Growing use of artificial intelligence and other technologies using big data poses new legal and ethical compliance concerns for researchers and ICT personnel attempting to keep up with new regulations on data protection, privacy and security.
"The PANELFIT interactive platform helps keep researchers and ICT professionals informed of the changing regulatory environment so they can understand and comply with legal and ethical issues around data," says PANELFIT academic coordinator Iñigo de Miguel Beriain, research professor from the department of public law at the University of the Basque Country in Spain.
“It includes concrete practical advice and a corpus of good practices on how to deal with data protection issues,” he adds. “It helps them understand what they can do and where the boundaries and the limits are.”
“We are entering a new era in which data are becoming very important assets, but it’s not so easy to understand the implications and how to exercise the power we might have over our data,” de Miguel Beriain says. “Most researchers and professionals start processing data without having a legal basis for lawful processing. This can have terrible consequences because you might be producing very nice new things but using data that you should not use.”
Changing emphasis
The PANELFIT platform covers the main principles of data regulations such as the EU’s General Data Protection Regulation (GDPR) in force since 2018. “These are intended to implement the main rights that we all have, applicable to all technologies in this world,” explains de Miguel Beriain.
In addition, the platform provides legal advice on five main data-generating and data-dependent technologies – artificial intelligence, biometrics, use of location and proximity data, internet of things and social networks.
The user’s mouse hovers over a principle, or a legal or ethical concept, and a pop-up window provides more information or the user can dive deeper for more detail.
Researchers and ICT professionals also need to understand a shift in emphasis to introduce adequate safeguards for the rights and freedoms of individuals, he explains.
“Till the GDPR, data processing was mostly based on the idea of informed consent and a lot of researchers continue with that kind of mindset. But the GDPR changes that, with the idea that alternative legal bases – such as what is in the public interest – can be even more respectful of data subjects’ rights and freedoms if adequate safeguards are implemented.”
Network of experts and stakeholders
The platform, one of the first of its kind anywhere in the world, was developed after extensive consultations with legal experts and ICT professionals. “It is not just an excellent repository of information, it is the result of a wide exchange of ideas on ethical and legal issues,” he notes.

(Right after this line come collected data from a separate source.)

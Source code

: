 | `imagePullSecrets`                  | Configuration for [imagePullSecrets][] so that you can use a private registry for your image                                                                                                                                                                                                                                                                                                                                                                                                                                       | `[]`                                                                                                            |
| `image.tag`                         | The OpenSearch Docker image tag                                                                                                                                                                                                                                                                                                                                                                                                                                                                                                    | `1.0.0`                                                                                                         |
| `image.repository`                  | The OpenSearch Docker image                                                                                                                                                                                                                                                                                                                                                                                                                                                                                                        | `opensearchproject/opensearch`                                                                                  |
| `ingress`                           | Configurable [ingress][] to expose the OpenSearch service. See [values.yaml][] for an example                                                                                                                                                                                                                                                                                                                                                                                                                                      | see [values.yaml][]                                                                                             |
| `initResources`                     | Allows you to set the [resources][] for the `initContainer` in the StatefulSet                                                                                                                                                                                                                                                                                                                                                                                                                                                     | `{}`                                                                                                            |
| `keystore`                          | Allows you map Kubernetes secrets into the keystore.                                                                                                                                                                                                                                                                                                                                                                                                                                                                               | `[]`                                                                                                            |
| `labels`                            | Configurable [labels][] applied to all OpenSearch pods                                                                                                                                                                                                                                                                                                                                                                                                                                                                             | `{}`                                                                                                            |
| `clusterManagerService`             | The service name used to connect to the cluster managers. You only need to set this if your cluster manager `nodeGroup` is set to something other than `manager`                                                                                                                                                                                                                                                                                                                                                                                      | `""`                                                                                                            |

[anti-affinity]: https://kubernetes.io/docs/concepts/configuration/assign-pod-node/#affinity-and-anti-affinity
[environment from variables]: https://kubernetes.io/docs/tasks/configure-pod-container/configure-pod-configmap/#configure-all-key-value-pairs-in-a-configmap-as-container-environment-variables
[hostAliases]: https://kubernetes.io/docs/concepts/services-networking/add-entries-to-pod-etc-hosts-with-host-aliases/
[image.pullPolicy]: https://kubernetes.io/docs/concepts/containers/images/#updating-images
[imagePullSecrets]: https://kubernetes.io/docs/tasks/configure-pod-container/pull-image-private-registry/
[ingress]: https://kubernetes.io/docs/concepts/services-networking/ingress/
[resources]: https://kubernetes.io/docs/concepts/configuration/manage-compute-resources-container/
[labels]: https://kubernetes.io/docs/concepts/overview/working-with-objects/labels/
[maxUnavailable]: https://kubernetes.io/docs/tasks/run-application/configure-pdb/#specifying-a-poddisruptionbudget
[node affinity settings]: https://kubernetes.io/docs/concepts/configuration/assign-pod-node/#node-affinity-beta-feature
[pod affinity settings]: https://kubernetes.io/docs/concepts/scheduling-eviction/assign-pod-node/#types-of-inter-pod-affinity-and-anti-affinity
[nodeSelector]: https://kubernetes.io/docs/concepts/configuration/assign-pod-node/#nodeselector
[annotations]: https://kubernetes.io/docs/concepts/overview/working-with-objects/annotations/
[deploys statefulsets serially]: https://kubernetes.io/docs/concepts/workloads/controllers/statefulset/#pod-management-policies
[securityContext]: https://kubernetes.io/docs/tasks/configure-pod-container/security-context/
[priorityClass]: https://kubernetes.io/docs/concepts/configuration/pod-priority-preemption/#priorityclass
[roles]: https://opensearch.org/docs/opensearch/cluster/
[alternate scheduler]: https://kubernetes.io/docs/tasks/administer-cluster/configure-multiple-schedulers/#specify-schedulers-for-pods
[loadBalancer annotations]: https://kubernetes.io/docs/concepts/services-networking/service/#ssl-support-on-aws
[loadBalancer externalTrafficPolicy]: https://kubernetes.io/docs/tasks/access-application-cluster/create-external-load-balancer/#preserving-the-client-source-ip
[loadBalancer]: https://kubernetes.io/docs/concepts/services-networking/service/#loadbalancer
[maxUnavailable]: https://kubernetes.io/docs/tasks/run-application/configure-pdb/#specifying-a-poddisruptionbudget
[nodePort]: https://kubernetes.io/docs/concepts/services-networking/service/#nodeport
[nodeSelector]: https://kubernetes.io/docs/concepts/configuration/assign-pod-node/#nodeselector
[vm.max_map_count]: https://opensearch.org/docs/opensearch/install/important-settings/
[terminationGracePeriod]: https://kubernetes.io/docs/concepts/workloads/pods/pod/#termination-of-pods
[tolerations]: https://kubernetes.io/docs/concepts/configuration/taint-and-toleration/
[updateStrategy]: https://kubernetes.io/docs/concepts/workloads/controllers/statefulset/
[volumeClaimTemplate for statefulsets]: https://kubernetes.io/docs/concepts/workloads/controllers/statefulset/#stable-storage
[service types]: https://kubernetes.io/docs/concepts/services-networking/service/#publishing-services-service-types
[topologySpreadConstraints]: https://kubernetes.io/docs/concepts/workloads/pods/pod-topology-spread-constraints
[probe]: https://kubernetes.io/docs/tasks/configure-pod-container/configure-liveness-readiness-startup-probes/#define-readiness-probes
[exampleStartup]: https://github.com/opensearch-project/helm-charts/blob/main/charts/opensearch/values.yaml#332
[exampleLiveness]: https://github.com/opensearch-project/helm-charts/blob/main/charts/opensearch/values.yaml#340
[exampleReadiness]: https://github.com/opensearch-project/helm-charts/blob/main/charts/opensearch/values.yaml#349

“We organised a lot of expert panels to explain all these things, including explaining differences in EU Member States’ national laws. The aim is not quantity of information but quality and ease of use, with the content reviewed by external reviewers."
The project built up a network of over 200 members – experts in ICT, law and ethics – with relevant research groups encoding and providing feedback to ensure the platform worked well for end users. “We have been especially careful to include materials for vulnerable populations,” he says.
PANELFIT has also drawn up a code of conduct for using data for ICT research proposals and a handbook on data protection law and legal and ethical issues for the public, journalists, policymakers, stakeholders and other end users based on workshops, public consultations, encounters and surveys with such users.